___ RECORD EXCERPTS ___

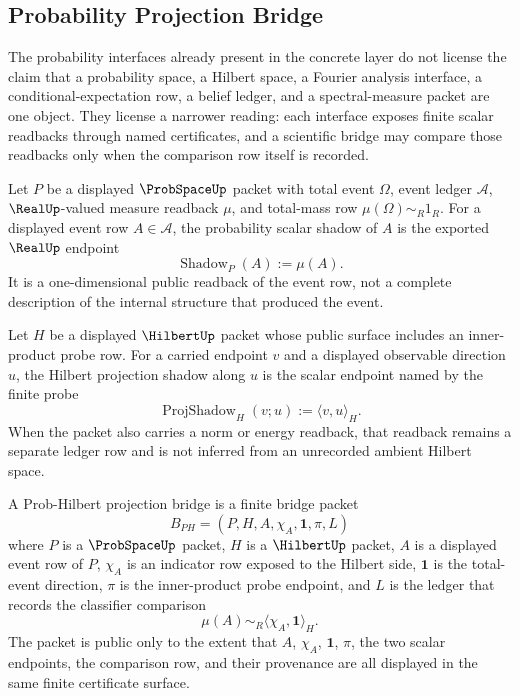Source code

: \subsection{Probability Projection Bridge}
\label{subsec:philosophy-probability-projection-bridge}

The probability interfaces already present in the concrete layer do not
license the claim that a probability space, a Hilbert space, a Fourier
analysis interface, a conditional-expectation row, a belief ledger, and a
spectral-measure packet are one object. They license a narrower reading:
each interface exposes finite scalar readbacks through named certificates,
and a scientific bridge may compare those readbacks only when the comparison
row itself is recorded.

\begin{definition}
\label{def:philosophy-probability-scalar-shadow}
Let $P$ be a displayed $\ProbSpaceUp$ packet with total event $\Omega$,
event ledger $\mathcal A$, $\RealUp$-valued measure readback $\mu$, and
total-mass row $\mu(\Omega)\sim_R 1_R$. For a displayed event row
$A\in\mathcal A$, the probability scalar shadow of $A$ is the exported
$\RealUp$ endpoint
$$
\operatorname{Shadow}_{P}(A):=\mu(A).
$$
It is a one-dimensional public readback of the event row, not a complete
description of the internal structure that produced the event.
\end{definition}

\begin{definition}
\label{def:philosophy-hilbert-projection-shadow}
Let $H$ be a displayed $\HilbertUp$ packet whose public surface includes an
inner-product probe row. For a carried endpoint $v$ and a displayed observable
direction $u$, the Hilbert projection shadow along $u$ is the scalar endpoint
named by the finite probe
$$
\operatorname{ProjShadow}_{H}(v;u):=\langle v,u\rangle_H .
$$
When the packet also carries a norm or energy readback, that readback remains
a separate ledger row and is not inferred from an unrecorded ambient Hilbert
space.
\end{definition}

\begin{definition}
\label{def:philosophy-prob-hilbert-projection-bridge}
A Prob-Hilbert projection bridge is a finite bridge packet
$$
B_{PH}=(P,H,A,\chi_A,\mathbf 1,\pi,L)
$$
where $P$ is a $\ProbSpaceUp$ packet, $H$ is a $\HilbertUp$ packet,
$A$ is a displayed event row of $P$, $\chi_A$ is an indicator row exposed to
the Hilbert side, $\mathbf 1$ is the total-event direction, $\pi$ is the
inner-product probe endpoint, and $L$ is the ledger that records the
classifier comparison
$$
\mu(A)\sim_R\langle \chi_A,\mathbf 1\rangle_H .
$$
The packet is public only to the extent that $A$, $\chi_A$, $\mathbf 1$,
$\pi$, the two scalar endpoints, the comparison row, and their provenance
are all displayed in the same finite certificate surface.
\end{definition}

___
___ RECORD EXCERPTS ___

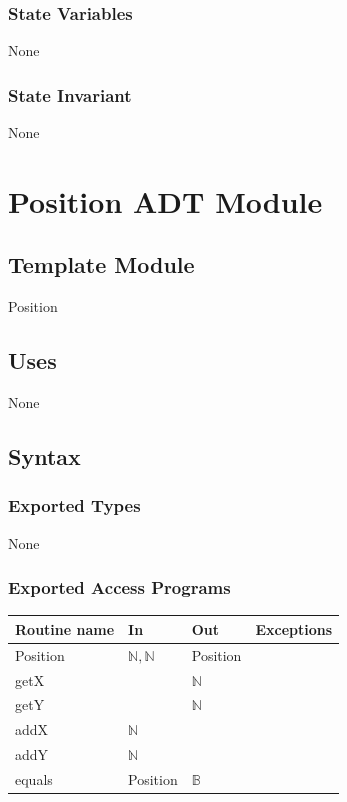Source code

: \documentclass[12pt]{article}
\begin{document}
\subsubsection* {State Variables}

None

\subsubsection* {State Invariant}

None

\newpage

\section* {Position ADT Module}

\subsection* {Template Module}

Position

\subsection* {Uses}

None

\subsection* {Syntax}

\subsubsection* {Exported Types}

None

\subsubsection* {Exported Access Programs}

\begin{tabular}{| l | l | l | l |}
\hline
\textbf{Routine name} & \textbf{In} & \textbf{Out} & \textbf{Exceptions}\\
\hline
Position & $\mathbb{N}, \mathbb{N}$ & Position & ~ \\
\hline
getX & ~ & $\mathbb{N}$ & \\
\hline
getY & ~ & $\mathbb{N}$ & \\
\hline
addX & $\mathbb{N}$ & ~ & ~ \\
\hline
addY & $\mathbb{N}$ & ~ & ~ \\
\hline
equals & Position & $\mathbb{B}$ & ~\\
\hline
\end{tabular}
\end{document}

___

Take from the entries every line that has the string "displayed".

SOLUTION TO THIS EXERCISE
Let $P$ be a displayed $\ProbSpaceUp$ packet with total event $\Omega$,
total-mass row $\mu(\Omega)\sim_R 1_R$. For a displayed event row
Let $H$ be a displayed $\HilbertUp$ packet whose public surface includes an
inner-product probe row. For a carried endpoint $v$ and a displayed observable
$A$ is a displayed event row of $P$, $\chi_A$ is an indicator row exposed to
are all displayed in the same finite certificate surface.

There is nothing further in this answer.